**Task instructions:**
Look in the material below for the line with "- **Navigation Bar**" and the line with "- **Main section**", then set down exactly those two lines and all lines between, nothing more.

▼▼▼

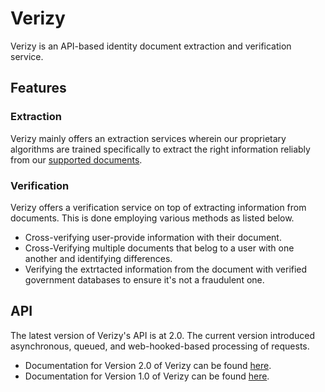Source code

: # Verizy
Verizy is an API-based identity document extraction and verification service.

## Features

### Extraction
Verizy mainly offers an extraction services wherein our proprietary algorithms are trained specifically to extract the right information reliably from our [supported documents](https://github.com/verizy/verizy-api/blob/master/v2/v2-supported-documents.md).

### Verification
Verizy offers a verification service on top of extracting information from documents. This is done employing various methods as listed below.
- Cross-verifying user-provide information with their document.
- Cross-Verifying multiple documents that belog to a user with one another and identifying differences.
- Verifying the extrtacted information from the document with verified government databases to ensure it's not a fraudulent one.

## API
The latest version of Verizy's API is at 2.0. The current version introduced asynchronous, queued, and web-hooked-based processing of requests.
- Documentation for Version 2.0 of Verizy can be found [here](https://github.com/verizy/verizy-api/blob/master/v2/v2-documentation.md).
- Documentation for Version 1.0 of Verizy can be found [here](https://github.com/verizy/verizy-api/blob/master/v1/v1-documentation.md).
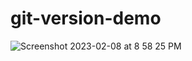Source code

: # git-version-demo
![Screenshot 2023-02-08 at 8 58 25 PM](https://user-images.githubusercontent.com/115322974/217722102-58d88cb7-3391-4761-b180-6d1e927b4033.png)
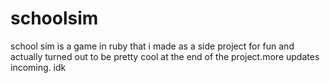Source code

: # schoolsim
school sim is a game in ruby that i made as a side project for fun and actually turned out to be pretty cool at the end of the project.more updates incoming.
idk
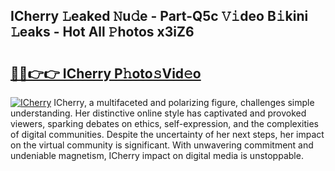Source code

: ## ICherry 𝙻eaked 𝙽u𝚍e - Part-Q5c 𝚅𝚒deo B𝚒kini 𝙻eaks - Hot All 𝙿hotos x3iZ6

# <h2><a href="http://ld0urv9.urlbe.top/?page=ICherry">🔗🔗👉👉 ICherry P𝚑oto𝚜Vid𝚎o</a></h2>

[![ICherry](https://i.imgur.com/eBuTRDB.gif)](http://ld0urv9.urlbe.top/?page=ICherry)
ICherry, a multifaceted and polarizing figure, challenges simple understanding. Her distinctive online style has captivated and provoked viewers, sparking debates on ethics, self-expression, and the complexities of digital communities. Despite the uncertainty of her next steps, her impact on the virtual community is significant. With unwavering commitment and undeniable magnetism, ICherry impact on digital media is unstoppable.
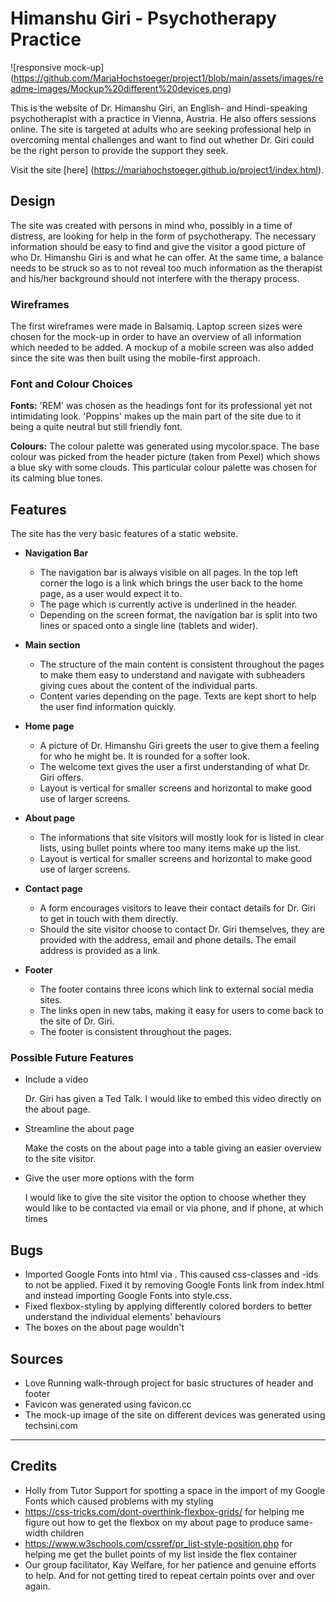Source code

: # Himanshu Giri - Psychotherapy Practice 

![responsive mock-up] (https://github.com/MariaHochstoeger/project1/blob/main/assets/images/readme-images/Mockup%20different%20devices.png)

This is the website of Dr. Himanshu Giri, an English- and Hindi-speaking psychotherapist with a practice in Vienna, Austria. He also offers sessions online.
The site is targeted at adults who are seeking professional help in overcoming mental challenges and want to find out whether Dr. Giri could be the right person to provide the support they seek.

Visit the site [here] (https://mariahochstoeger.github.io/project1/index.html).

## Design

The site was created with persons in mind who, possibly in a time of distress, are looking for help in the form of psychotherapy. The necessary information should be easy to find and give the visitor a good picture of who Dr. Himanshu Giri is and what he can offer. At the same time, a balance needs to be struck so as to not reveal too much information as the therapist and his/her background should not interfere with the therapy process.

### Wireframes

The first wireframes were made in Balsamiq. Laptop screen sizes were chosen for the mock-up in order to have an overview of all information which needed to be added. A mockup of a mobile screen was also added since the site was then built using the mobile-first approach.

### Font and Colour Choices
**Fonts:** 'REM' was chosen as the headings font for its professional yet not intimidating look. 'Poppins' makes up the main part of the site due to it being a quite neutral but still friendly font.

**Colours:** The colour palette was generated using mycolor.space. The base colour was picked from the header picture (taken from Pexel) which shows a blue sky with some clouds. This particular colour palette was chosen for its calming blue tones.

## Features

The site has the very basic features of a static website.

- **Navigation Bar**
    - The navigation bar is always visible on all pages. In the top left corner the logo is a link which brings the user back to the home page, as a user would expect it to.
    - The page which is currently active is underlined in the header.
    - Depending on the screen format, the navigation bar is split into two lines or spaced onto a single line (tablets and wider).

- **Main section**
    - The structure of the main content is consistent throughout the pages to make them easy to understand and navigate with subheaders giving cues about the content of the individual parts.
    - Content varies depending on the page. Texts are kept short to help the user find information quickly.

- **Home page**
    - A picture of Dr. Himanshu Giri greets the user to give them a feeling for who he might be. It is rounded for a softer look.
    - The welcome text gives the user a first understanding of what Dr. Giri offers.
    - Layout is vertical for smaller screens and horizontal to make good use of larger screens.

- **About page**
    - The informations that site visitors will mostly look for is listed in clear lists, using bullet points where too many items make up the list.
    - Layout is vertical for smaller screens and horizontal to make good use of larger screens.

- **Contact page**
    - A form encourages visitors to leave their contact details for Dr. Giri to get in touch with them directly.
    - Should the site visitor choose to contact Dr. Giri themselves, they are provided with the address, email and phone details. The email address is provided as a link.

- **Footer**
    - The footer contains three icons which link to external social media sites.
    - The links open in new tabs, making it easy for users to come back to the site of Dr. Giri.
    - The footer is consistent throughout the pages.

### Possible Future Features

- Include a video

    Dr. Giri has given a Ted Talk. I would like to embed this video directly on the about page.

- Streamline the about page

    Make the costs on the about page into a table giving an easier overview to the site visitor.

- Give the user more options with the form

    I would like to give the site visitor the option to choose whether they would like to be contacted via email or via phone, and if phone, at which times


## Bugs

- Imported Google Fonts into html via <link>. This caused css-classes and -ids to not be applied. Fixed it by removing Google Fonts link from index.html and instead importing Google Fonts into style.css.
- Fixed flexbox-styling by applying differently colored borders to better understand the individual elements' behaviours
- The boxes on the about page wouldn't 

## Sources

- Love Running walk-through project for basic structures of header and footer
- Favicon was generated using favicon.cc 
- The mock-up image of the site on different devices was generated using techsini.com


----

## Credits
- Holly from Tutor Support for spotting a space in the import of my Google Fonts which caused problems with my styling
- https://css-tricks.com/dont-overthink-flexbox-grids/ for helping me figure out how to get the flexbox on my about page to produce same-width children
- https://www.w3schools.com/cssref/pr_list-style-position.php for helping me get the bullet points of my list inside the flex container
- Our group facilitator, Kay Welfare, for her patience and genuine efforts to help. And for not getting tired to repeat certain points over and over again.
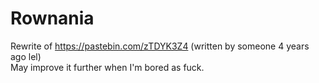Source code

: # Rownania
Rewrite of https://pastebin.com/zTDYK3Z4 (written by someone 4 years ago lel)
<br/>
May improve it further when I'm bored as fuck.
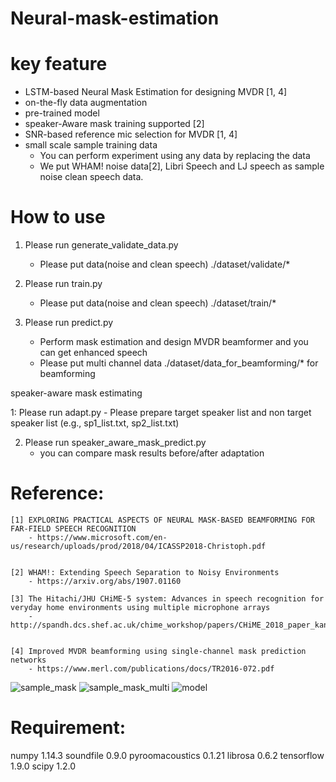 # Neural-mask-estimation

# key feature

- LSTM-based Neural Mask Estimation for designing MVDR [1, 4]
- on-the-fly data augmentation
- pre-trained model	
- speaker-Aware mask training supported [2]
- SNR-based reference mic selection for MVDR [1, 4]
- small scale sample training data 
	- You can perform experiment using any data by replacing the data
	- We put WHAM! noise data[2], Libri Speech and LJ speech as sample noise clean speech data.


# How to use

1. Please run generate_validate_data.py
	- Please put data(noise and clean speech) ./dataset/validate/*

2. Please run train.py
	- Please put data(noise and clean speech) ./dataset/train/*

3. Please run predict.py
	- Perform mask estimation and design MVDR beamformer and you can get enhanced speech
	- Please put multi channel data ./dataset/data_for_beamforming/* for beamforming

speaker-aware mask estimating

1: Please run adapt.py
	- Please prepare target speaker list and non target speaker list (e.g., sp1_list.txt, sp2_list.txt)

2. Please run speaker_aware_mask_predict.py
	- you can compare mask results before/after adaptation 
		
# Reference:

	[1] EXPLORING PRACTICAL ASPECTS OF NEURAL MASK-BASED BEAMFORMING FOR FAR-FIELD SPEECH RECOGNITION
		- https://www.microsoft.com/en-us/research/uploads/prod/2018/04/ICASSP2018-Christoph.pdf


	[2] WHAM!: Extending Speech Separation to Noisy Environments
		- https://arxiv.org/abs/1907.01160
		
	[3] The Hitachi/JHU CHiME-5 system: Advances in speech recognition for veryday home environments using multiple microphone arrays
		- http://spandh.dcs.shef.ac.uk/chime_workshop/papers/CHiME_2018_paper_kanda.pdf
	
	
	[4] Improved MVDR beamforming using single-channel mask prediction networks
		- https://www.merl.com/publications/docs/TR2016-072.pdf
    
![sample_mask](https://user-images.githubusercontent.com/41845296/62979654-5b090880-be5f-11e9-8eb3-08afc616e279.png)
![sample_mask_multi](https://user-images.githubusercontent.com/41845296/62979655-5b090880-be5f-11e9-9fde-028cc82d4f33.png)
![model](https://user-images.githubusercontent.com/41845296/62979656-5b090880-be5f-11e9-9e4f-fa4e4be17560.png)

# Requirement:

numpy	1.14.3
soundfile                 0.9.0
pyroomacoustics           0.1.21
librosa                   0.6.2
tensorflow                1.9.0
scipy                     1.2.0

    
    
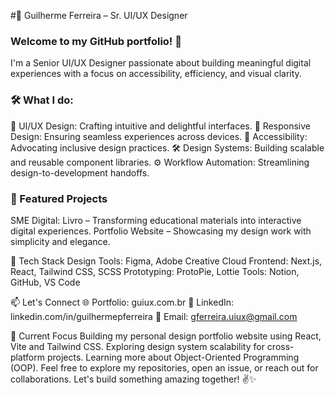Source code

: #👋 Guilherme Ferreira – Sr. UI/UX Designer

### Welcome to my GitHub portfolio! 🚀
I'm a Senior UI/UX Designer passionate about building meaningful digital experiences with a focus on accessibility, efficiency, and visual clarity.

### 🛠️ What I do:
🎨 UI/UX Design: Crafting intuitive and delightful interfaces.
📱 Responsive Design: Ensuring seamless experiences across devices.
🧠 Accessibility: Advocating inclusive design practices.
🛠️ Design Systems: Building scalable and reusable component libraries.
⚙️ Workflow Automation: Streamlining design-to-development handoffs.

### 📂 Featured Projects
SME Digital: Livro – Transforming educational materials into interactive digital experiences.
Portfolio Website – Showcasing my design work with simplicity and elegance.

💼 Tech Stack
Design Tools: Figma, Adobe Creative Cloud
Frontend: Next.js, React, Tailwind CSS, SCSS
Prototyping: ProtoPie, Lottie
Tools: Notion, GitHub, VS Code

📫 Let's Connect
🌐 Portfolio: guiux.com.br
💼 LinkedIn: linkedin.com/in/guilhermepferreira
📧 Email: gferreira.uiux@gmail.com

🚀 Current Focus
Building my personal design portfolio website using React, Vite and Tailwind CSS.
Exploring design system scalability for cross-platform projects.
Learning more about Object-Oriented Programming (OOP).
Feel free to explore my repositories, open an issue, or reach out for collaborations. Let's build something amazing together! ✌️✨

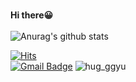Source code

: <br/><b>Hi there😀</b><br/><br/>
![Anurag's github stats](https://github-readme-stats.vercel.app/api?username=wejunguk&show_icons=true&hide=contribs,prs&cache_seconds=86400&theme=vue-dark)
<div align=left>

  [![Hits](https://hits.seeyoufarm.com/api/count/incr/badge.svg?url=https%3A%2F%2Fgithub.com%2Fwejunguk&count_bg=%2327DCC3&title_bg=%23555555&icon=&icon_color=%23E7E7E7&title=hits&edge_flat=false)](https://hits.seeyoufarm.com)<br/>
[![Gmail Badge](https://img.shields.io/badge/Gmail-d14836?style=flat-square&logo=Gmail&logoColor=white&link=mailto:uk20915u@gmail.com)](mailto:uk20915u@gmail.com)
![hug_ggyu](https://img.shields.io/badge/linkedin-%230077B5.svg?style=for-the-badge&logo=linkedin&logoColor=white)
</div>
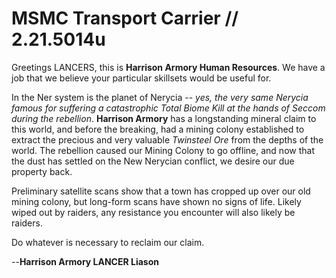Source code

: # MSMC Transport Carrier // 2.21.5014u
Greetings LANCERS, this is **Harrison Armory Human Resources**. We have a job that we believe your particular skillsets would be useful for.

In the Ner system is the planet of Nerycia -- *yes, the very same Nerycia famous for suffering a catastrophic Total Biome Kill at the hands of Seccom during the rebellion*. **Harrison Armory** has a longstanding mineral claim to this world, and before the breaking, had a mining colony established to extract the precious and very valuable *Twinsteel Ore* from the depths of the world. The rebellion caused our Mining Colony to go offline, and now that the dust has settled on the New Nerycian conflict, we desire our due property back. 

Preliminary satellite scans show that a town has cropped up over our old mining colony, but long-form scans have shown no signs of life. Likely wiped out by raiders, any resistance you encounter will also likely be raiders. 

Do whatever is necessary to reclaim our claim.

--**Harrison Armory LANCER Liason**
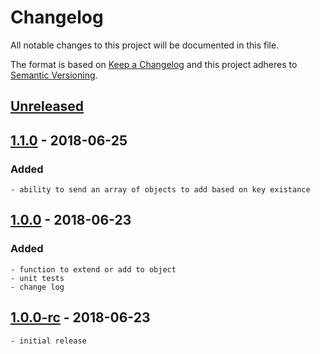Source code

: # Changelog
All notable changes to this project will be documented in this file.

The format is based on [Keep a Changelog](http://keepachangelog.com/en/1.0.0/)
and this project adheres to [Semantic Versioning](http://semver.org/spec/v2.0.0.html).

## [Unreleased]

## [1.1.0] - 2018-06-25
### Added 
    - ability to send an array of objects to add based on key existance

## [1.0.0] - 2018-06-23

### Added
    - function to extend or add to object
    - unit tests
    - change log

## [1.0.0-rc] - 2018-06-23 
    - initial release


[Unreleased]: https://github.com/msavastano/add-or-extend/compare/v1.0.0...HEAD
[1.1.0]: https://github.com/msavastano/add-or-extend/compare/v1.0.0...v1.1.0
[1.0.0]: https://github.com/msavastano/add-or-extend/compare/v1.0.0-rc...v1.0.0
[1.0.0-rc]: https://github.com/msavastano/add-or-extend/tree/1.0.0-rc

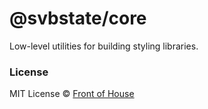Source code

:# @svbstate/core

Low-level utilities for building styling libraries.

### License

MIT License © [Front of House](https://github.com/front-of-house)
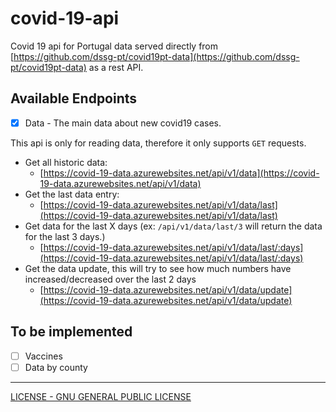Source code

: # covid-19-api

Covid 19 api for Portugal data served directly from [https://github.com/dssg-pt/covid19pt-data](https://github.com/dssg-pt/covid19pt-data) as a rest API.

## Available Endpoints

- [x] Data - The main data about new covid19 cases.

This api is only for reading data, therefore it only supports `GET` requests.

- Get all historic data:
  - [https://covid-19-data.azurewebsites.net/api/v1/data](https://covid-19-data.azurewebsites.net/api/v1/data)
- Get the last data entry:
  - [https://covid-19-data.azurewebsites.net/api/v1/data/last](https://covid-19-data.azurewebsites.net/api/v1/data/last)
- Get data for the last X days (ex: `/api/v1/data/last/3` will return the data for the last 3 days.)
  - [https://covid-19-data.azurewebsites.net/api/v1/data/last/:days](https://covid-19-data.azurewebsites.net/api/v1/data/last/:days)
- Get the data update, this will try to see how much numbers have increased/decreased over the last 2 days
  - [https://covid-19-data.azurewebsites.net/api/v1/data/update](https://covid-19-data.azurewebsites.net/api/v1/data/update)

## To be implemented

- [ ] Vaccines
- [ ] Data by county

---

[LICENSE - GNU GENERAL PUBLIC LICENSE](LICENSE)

▲▲▲

**Written solution:**
- **Navigation Bar**
    - The navigation bar is always visible on all pages. In the top left corner the logo is a link which brings the user back to the home page, as a user would expect it to.
    - The page which is currently active is underlined in the header.
    - Depending on the screen format, the navigation bar is split into two lines or spaced onto a single line (tablets and wider).

- **Main section**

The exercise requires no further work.